For each line below that includes the word "generator", make a copy.
━━━━━━━━━━
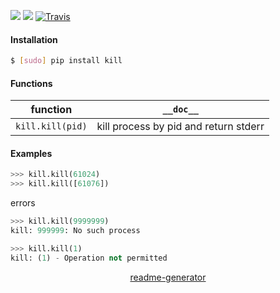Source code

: <!--
https://pypi.org/project/readme-generator/
-->

[![](https://img.shields.io/pypi/pyversions/kill.svg?longCache=True)](https://pypi.org/project/kill/)
[![](https://img.shields.io/pypi/v/kill.svg?maxAge=3600)](https://pypi.org/project/kill/)
[![Travis](https://api.travis-ci.org/looking-for-a-job/kill.py.svg?branch=master)](https://travis-ci.org/looking-for-a-job/kill.py/)

#### Installation
```bash
$ [sudo] pip install kill
```

#### Functions
function|`__doc__`
-|-
`kill.kill(pid)` |kill process by pid and return stderr

#### Examples
```python
>>> kill.kill(61024)
>>> kill.kill([61076])
```

errors
```python
>>> kill.kill(9999999)
kill: 999999: No such process

>>> kill.kill(1)
kill: (1) - Operation not permitted
```

<p align="center">
    <a href="https://pypi.org/project/readme-generator/">readme-generator</a>
</p>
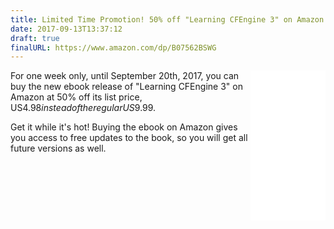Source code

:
 ```yaml
---
title: Limited Time Promotion! 50% off "Learning CFEngine 3" on Amazon
date: 2017-09-13T13:37:12
draft: true
finalURL: https://www.amazon.com/dp/B07562BSWG
---
```


<iframe style="width:120px;height:240px;float:right;" marginwidth="0" marginheight="0" scrolling="no" frameborder="0" src="//ws-na.amazon-adsystem.com/widgets/q?ServiceVersion=20070822&OneJS=1&Operation=GetAdHtml&MarketPlace=US&source=ac&ref=qf_sp_asin_til&ad_type=product_link&tracking_id=zzamboni-20&marketplace=amazon&region=US&placement=B07562BSWG&asins=B07562BSWG&linkId=c198b6763dfcdae02bfbef764d41b1b9&show_border=true&link_opens_in_new_window=true&price_color=333333&title_color=0066c0&bg_color=ffffff">
    </iframe>

For one week only, until September 20th, 2017, you can buy the new
ebook release of "Learning CFEngine 3" on Amazon at 50% off its list
price, US$4.98 instead of the regular US$9.99.

<!--more-->

Get it while it's hot! Buying the ebook on Amazon gives you access to
free updates to the book, so you will get all future versions as well.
━━━━━━━━━━
> Answer for the task
https://pypi.org/project/readme-generator/
    <a href="https://pypi.org/project/readme-generator/">readme-generator</a>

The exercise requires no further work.